» **ASSIGNED TASK**: From the entries below, return exactly the lines beginning at the one that contains "First, a standardized" and ending at the one that contains "Without that separation", both of them included, and only those lines.

» **SUPPLIED RECORDS**:
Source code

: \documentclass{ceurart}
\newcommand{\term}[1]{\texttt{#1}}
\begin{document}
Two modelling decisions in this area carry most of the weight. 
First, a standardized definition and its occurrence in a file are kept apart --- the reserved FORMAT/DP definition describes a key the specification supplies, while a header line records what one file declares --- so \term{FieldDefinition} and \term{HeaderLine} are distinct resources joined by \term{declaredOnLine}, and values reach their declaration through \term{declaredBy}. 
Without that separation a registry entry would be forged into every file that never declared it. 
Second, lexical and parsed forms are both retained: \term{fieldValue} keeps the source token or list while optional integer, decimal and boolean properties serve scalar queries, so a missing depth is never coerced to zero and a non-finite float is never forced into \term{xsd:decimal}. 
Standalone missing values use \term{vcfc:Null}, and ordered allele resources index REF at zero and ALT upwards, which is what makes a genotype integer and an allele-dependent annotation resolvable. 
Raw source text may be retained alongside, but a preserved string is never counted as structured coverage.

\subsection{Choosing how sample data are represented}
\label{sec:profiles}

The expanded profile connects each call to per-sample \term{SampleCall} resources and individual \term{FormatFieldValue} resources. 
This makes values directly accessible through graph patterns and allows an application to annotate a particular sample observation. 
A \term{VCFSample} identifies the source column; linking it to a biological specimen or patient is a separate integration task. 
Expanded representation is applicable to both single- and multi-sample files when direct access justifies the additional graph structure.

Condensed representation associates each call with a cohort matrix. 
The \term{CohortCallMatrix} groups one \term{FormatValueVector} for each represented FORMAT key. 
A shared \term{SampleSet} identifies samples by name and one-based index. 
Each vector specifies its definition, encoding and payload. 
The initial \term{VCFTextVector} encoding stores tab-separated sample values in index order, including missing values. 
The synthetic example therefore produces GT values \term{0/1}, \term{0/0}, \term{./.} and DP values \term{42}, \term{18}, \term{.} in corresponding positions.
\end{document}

» **RESPONSE TO THIS TASK**:
First, a standardized definition and its occurrence in a file are kept apart --- the reserved FORMAT/DP definition describes a key the specification supplies, while a header line records what one file declares --- so \term{FieldDefinition} and \term{HeaderLine} are distinct resources joined by \term{declaredOnLine}, and values reach their declaration through \term{declaredBy}. 
Without that separation a registry entry would be forged into every file that never declared it. 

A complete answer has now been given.